▶ _Records from a collection_:
————————
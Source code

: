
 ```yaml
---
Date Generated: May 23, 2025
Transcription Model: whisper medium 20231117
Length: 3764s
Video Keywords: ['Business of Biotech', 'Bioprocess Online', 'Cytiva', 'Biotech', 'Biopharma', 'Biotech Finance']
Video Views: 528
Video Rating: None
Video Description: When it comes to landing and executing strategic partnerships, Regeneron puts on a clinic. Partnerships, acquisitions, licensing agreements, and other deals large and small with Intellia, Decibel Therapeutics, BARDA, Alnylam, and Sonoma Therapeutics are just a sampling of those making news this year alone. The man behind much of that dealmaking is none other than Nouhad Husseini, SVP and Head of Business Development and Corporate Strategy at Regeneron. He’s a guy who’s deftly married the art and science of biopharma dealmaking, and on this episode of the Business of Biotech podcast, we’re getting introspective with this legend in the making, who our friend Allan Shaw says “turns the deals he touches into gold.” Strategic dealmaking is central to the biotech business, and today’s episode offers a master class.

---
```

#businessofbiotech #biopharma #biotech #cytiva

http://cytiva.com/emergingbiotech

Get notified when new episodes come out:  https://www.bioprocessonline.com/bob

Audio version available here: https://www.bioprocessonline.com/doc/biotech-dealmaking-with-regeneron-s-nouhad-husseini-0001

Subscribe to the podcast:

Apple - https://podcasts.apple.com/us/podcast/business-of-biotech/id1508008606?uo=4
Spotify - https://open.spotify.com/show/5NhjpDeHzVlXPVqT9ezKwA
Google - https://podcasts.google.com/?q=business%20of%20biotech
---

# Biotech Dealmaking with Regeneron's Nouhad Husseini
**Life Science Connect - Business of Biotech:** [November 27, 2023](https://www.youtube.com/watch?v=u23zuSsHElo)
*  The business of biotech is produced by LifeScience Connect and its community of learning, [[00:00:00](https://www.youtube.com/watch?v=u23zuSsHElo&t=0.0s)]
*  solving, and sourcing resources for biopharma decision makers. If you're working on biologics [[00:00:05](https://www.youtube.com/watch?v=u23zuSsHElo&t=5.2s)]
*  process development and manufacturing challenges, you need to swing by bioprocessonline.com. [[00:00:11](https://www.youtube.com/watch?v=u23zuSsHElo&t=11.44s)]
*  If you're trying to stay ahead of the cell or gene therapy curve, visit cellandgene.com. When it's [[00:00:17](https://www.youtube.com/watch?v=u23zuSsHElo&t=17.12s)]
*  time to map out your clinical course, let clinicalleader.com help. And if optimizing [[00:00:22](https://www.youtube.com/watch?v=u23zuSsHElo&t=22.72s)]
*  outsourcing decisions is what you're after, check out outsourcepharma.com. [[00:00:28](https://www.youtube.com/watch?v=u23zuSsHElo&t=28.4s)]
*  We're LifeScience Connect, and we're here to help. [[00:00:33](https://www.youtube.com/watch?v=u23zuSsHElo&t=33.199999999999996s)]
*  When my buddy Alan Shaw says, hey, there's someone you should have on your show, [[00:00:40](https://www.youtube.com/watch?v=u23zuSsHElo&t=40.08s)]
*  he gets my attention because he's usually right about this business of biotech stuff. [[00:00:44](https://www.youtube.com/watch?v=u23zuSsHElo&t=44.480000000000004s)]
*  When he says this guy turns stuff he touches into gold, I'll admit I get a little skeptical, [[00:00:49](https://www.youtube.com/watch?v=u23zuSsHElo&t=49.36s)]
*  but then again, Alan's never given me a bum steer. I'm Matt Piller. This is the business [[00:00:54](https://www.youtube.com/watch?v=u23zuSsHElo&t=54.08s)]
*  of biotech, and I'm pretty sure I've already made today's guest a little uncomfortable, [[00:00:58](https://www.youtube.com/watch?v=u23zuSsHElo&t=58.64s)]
————————
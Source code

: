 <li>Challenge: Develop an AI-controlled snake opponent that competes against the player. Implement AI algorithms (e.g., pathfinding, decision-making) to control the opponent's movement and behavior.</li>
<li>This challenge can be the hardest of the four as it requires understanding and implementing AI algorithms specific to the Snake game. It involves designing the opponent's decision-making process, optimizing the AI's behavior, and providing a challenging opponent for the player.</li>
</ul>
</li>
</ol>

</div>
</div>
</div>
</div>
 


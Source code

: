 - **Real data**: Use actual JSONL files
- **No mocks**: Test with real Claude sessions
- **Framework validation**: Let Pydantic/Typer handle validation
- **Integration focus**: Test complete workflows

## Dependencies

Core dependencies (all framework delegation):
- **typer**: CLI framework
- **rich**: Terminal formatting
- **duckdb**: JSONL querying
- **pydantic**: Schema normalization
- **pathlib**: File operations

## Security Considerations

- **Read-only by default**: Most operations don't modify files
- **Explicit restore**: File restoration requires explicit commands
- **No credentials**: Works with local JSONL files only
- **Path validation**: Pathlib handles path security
————————
▶ _TASK OBJECTIVE_:
Please transcribe exactly the lines above from the line that has "http://cytiva.com/emergingbiotech" up to and including the line that has "Subscribe to the"; no other line belongs in the answer.

▶ _TASK RESULT_:
http://cytiva.com/emergingbiotech

Get notified when new episodes come out:  https://www.bioprocessonline.com/bob

Audio version available here: https://www.bioprocessonline.com/doc/biotech-dealmaking-with-regeneron-s-nouhad-husseini-0001

Subscribe to the podcast:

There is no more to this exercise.